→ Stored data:
--- START ---
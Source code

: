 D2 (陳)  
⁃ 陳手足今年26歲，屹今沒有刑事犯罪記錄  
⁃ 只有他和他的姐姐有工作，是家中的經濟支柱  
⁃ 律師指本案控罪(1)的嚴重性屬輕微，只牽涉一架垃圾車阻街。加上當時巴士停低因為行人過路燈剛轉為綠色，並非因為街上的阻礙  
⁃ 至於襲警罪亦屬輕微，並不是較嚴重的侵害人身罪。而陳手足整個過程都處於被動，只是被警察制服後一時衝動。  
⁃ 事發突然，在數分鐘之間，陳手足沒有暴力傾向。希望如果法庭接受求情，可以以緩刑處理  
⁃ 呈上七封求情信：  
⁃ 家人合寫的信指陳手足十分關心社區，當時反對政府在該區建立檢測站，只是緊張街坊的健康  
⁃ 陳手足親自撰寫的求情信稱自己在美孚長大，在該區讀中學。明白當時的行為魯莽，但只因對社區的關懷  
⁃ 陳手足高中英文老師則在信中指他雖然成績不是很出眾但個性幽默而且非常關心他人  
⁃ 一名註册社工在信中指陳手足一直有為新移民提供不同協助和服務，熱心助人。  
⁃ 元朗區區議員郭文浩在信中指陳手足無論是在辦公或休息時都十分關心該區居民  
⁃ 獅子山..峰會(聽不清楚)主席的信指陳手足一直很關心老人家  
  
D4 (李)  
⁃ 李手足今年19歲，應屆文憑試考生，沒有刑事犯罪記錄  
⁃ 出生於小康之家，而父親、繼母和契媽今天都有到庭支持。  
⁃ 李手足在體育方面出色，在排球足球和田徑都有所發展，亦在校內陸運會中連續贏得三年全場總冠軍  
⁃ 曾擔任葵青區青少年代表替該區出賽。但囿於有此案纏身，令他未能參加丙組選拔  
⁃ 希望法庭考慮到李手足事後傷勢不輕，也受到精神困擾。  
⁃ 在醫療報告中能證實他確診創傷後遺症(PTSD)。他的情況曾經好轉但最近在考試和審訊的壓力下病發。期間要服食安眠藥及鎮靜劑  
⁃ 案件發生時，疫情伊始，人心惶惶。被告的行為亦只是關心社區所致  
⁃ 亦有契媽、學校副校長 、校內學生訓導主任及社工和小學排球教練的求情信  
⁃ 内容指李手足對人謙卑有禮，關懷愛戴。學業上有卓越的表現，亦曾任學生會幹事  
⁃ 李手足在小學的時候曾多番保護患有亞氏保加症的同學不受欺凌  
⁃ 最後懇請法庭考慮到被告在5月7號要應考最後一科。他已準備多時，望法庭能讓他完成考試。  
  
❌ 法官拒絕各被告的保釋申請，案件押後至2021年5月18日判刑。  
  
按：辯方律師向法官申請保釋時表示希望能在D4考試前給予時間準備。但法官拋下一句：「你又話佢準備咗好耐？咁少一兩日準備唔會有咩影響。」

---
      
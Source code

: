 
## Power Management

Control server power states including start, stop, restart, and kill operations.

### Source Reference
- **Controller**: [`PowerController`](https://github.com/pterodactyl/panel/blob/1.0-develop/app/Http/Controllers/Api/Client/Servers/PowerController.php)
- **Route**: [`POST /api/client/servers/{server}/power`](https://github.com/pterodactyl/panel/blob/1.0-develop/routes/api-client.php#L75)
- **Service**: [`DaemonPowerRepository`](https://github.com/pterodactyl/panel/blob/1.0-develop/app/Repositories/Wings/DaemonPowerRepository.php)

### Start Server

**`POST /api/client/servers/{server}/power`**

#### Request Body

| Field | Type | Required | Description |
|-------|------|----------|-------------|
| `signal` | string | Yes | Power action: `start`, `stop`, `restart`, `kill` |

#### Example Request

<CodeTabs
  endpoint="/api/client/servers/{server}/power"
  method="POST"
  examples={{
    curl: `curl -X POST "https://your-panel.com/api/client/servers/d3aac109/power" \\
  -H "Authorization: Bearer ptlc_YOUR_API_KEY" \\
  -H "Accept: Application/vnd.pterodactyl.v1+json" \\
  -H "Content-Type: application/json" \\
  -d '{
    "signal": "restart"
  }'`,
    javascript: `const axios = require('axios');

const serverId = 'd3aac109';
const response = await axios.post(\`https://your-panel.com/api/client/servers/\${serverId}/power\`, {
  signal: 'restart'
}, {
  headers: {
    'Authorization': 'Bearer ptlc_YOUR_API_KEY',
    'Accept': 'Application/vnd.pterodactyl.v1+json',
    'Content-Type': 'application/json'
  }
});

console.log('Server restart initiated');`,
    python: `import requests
--- END ---
→ What the task asks: Scan the data above for the string "json" and copy each line where it appears.

→ Exercise output:
  -H "Accept: Application/vnd.pterodactyl.v1+json" \\
  -H "Content-Type: application/json" \\
    'Accept': 'Application/vnd.pterodactyl.v1+json',
    'Content-Type': 'application/json'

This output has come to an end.